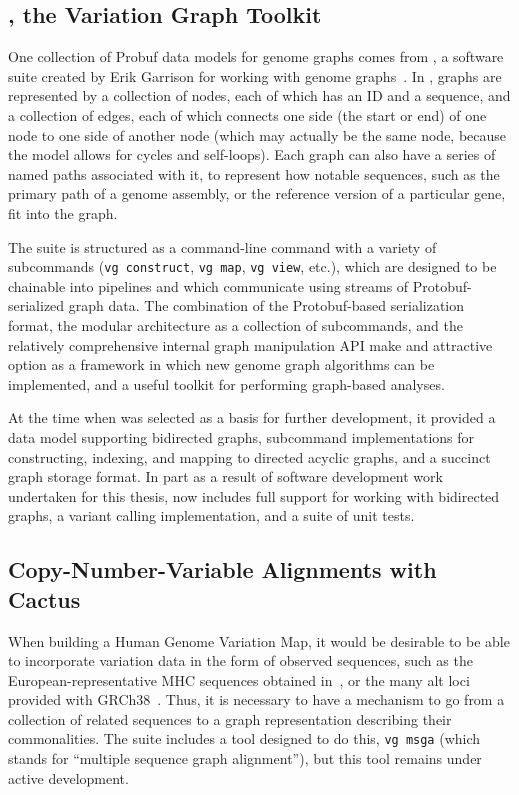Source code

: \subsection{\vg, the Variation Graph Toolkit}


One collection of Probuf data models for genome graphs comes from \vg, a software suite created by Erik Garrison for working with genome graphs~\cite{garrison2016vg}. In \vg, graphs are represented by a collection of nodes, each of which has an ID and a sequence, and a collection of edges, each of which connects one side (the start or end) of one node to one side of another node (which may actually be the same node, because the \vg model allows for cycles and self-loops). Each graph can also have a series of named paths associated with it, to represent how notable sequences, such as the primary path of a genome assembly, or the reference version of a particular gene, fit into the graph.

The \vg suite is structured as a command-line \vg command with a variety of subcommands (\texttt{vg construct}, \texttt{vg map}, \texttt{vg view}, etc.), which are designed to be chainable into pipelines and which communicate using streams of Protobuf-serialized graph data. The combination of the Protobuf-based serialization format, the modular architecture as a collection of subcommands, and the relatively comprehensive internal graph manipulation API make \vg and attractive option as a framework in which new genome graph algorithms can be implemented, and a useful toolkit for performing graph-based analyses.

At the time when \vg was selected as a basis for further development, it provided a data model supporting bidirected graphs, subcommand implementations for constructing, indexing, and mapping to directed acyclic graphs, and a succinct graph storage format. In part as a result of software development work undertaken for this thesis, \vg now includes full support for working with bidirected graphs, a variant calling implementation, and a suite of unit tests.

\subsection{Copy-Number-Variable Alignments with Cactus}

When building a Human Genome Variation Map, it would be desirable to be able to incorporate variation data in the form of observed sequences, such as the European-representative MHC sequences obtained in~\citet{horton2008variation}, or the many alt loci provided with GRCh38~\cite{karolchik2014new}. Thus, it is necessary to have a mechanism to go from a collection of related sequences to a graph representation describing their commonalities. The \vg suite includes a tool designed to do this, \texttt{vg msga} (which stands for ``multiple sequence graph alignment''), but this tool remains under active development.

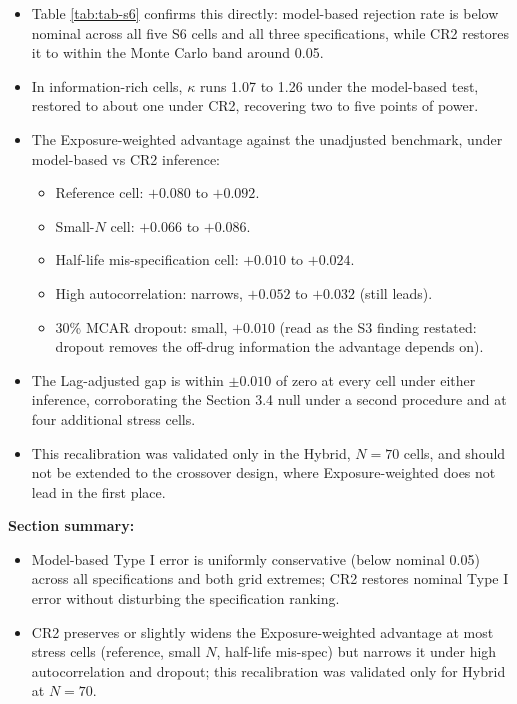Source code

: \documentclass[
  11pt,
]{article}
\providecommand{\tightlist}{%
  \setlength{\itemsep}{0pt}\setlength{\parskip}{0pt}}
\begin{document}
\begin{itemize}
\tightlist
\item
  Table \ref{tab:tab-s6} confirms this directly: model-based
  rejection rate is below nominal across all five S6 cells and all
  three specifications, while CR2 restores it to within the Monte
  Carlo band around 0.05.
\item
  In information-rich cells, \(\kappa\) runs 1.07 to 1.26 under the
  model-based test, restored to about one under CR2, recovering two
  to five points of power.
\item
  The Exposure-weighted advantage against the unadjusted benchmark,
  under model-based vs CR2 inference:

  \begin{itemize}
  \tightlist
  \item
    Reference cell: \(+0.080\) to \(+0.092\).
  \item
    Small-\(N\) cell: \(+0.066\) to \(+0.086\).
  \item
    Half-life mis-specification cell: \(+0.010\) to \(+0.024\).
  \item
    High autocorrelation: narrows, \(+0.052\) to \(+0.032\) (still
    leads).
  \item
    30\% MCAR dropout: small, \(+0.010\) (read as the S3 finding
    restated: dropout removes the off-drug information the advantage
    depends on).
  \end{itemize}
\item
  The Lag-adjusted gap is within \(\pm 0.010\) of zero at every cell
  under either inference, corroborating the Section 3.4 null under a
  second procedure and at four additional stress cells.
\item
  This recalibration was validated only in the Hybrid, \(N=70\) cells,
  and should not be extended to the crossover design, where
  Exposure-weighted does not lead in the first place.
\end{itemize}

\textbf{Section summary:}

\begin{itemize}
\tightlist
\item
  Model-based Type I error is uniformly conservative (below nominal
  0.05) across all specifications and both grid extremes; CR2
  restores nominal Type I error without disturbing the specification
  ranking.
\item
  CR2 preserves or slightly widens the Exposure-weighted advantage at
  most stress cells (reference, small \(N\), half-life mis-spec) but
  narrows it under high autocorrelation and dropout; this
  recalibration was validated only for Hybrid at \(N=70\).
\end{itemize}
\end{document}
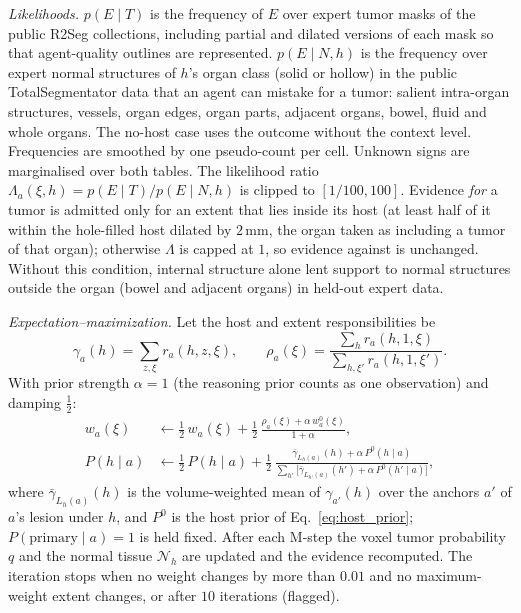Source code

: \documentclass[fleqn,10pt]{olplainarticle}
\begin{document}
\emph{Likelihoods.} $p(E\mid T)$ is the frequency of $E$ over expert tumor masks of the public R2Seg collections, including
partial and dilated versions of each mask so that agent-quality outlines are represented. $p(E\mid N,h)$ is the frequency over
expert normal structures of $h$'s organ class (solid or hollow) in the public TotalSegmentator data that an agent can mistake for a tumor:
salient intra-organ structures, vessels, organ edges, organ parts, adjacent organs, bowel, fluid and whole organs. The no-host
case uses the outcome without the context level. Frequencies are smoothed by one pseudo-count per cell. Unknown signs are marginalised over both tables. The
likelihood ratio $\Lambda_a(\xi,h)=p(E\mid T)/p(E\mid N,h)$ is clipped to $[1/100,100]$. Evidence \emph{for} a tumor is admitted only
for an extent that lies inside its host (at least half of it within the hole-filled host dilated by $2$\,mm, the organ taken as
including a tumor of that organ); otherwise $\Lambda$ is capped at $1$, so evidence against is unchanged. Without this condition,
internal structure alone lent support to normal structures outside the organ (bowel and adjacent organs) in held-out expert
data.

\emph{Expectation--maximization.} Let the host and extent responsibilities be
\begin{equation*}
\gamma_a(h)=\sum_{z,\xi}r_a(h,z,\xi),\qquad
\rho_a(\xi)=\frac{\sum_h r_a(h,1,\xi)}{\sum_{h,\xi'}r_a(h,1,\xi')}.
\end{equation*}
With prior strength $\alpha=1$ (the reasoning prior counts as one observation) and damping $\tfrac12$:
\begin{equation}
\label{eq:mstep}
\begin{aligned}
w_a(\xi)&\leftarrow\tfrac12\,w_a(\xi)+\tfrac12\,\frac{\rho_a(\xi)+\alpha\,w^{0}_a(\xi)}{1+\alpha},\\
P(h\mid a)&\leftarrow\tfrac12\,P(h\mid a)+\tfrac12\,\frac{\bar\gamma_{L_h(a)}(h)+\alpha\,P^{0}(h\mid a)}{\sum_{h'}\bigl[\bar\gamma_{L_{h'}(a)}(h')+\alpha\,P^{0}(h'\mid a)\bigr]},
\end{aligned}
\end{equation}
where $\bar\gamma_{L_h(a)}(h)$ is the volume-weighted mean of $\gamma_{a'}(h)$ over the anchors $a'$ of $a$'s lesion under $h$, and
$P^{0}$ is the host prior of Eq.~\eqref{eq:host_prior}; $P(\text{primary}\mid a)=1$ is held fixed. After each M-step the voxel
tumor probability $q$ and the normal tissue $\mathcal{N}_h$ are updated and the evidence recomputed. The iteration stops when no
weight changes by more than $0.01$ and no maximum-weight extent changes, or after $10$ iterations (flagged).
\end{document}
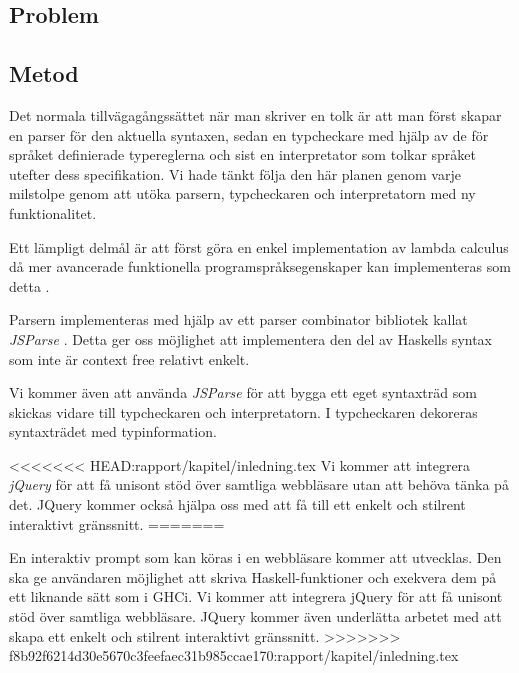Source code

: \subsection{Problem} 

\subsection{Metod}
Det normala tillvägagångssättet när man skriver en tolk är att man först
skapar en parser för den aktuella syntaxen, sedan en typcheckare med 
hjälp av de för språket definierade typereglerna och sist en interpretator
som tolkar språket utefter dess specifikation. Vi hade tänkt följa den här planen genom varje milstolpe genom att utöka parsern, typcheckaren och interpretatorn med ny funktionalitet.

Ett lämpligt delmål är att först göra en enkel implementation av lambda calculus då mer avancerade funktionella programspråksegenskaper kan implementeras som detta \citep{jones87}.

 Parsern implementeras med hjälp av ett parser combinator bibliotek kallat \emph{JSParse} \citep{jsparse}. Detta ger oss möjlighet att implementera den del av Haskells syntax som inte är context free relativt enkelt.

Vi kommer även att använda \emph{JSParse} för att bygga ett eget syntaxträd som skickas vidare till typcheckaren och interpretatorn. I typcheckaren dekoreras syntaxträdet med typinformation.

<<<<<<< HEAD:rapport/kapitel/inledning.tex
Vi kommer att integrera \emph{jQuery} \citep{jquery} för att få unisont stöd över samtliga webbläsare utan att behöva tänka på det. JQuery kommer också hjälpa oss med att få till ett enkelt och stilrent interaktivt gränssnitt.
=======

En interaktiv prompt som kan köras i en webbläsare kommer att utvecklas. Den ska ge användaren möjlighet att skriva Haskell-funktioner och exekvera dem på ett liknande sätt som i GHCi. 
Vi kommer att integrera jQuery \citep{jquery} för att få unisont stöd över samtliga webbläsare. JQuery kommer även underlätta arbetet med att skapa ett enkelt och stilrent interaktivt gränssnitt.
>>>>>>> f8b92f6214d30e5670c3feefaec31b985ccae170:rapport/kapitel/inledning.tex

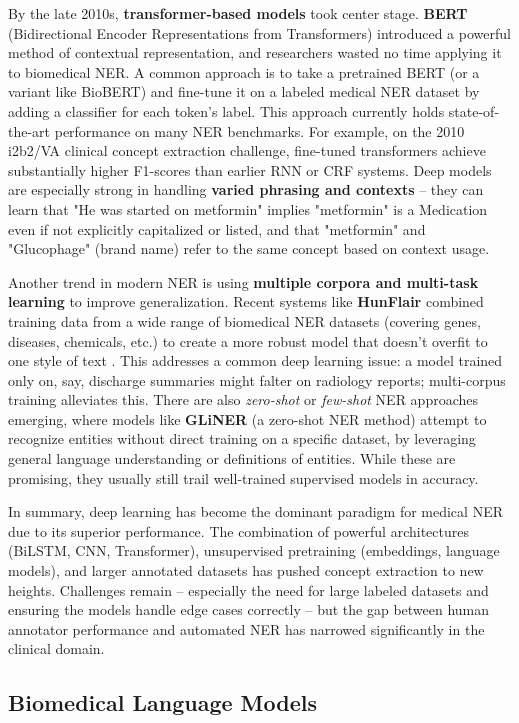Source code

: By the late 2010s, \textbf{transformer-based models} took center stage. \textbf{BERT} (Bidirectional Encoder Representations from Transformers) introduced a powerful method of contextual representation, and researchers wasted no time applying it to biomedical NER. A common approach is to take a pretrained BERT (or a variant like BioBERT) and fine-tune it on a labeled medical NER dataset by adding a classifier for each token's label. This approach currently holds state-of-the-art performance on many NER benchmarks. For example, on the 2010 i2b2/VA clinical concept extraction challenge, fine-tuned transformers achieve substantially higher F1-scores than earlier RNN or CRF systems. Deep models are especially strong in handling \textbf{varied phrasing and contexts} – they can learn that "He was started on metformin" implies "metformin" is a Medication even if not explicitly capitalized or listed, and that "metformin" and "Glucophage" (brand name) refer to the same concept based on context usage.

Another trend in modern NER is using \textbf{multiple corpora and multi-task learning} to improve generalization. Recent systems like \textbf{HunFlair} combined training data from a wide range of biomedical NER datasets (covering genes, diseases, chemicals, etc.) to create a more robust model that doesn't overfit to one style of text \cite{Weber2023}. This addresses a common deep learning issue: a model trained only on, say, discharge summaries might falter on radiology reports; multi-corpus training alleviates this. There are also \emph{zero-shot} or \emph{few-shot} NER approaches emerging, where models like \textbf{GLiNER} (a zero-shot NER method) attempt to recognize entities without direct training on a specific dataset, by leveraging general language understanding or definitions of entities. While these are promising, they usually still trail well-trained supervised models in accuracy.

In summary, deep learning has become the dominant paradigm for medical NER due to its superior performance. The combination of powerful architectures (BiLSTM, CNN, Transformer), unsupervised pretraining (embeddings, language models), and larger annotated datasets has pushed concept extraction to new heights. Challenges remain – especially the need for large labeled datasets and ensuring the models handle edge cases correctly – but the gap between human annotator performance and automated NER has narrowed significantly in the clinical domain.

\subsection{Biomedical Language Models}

• TASK OBJECTIVE:
Count the lines in the entries above that include the string "expert", then give only that figure.

• EXERCISE ANSWER:
3